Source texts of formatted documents
== == ==

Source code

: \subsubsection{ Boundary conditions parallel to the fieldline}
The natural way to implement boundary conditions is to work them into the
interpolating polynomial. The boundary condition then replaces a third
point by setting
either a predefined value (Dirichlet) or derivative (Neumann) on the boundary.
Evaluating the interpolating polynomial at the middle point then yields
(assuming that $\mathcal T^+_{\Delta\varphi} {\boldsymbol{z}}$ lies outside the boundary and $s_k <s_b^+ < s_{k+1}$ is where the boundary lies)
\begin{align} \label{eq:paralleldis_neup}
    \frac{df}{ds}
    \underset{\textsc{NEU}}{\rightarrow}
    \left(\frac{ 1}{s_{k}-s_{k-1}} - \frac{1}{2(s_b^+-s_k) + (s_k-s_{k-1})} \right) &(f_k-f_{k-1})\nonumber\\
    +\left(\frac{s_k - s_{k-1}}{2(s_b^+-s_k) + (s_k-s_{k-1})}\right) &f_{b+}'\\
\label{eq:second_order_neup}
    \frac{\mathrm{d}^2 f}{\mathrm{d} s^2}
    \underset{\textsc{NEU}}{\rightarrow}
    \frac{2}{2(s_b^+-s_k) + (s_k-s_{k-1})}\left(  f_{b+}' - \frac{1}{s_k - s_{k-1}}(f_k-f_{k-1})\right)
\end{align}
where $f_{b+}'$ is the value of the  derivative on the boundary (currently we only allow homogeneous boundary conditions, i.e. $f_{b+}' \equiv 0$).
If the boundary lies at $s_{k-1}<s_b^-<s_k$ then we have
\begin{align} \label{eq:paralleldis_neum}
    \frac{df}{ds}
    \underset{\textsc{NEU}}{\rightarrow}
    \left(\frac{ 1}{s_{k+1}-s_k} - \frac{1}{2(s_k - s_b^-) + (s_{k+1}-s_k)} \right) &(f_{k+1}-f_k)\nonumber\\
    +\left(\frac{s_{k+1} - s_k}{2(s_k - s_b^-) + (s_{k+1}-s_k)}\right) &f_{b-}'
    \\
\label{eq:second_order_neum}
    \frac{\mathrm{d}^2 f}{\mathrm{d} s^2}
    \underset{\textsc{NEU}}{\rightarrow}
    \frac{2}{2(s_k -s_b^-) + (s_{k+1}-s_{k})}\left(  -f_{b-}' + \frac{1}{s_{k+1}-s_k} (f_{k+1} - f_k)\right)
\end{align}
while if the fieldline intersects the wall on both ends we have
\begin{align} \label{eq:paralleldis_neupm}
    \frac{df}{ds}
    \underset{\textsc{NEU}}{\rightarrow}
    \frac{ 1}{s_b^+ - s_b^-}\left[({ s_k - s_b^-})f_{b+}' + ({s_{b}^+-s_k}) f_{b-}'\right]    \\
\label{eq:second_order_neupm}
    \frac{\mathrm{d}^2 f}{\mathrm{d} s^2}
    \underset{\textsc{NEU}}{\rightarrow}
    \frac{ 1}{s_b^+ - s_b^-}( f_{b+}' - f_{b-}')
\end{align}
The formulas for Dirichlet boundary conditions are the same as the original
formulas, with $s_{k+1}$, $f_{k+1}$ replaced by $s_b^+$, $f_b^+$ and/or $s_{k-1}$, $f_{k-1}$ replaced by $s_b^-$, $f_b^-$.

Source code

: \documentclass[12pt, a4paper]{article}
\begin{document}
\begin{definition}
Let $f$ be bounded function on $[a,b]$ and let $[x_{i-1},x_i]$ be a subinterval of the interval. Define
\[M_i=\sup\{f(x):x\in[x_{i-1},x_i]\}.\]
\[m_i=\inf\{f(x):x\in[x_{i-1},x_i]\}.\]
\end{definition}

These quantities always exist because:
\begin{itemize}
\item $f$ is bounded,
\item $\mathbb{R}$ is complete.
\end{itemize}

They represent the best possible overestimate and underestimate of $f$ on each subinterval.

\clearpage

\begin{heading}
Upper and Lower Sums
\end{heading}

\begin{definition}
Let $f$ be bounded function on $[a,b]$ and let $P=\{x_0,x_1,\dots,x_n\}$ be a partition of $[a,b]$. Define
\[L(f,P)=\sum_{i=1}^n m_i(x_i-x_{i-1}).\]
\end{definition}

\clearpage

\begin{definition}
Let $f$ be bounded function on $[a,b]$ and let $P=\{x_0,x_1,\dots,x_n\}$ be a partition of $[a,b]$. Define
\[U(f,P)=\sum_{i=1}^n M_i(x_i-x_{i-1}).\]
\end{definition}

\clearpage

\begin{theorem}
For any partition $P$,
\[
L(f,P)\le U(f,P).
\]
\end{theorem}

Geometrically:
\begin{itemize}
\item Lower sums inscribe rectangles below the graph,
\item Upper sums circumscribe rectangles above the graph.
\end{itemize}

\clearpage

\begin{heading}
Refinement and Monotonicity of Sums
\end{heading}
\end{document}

== == ==

Task to carry out – Type out each entry above again, exactly.

Expected answer –
Source code

: \subsubsection{ Boundary conditions parallel to the fieldline}
The natural way to implement boundary conditions is to work them into the
interpolating polynomial. The boundary condition then replaces a third
point by setting
either a predefined value (Dirichlet) or derivative (Neumann) on the boundary.
Evaluating the interpolating polynomial at the middle point then yields
(assuming that $\mathcal T^+_{\Delta\varphi} {\boldsymbol{z}}$ lies outside the boundary and $s_k <s_b^+ < s_{k+1}$ is where the boundary lies)
\begin{align} \label{eq:paralleldis_neup}
    \frac{df}{ds}
    \underset{\textsc{NEU}}{\rightarrow}
    \left(\frac{ 1}{s_{k}-s_{k-1}} - \frac{1}{2(s_b^+-s_k) + (s_k-s_{k-1})} \right) &(f_k-f_{k-1})\nonumber\\
    +\left(\frac{s_k - s_{k-1}}{2(s_b^+-s_k) + (s_k-s_{k-1})}\right) &f_{b+}'\\
\label{eq:second_order_neup}
    \frac{\mathrm{d}^2 f}{\mathrm{d} s^2}
    \underset{\textsc{NEU}}{\rightarrow}
    \frac{2}{2(s_b^+-s_k) + (s_k-s_{k-1})}\left(  f_{b+}' - \frac{1}{s_k - s_{k-1}}(f_k-f_{k-1})\right)
\end{align}
where $f_{b+}'$ is the value of the  derivative on the boundary (currently we only allow homogeneous boundary conditions, i.e. $f_{b+}' \equiv 0$).
If the boundary lies at $s_{k-1}<s_b^-<s_k$ then we have
\begin{align} \label{eq:paralleldis_neum}
    \frac{df}{ds}
    \underset{\textsc{NEU}}{\rightarrow}
    \left(\frac{ 1}{s_{k+1}-s_k} - \frac{1}{2(s_k - s_b^-) + (s_{k+1}-s_k)} \right) &(f_{k+1}-f_k)\nonumber\\
    +\left(\frac{s_{k+1} - s_k}{2(s_k - s_b^-) + (s_{k+1}-s_k)}\right) &f_{b-}'
    \\
\label{eq:second_order_neum}
    \frac{\mathrm{d}^2 f}{\mathrm{d} s^2}
    \underset{\textsc{NEU}}{\rightarrow}
    \frac{2}{2(s_k -s_b^-) + (s_{k+1}-s_{k})}\left(  -f_{b-}' + \frac{1}{s_{k+1}-s_k} (f_{k+1} - f_k)\right)
\end{align}
while if the fieldline intersects the wall on both ends we have
\begin{align} \label{eq:paralleldis_neupm}
    \frac{df}{ds}
    \underset{\textsc{NEU}}{\rightarrow}
    \frac{ 1}{s_b^+ - s_b^-}\left[({ s_k - s_b^-})f_{b+}' + ({s_{b}^+-s_k}) f_{b-}'\right]    \\
\label{eq:second_order_neupm}
    \frac{\mathrm{d}^2 f}{\mathrm{d} s^2}
    \underset{\textsc{NEU}}{\rightarrow}
    \frac{ 1}{s_b^+ - s_b^-}( f_{b+}' - f_{b-}')
\end{align}
The formulas for Dirichlet boundary conditions are the same as the original
formulas, with $s_{k+1}$, $f_{k+1}$ replaced by $s_b^+$, $f_b^+$ and/or $s_{k-1}$, $f_{k-1}$ replaced by $s_b^-$, $f_b^-$.

Source code

: \documentclass[12pt, a4paper]{article}
\begin{document}
\begin{definition}
Let $f$ be bounded function on $[a,b]$ and let $[x_{i-1},x_i]$ be a subinterval of the interval. Define
\[M_i=\sup\{f(x):x\in[x_{i-1},x_i]\}.\]
\[m_i=\inf\{f(x):x\in[x_{i-1},x_i]\}.\]
\end{definition}

These quantities always exist because:
\begin{itemize}
\item $f$ is bounded,
\item $\mathbb{R}$ is complete.
\end{itemize}

They represent the best possible overestimate and underestimate of $f$ on each subinterval.

\clearpage

\begin{heading}
Upper and Lower Sums
\end{heading}

\begin{definition}
Let $f$ be bounded function on $[a,b]$ and let $P=\{x_0,x_1,\dots,x_n\}$ be a partition of $[a,b]$. Define
\[L(f,P)=\sum_{i=1}^n m_i(x_i-x_{i-1}).\]
\end{definition}

\clearpage

\begin{definition}
Let $f$ be bounded function on $[a,b]$ and let $P=\{x_0,x_1,\dots,x_n\}$ be a partition of $[a,b]$. Define
\[U(f,P)=\sum_{i=1}^n M_i(x_i-x_{i-1}).\]
\end{definition}

\clearpage

\begin{theorem}
For any partition $P$,
\[
L(f,P)\le U(f,P).
\]
\end{theorem}

Geometrically:
\begin{itemize}
\item Lower sums inscribe rectangles below the graph,
\item Upper sums circumscribe rectangles above the graph.
\end{itemize}

\clearpage

\begin{heading}
Refinement and Monotonicity of Sums
\end{heading}
\end{document}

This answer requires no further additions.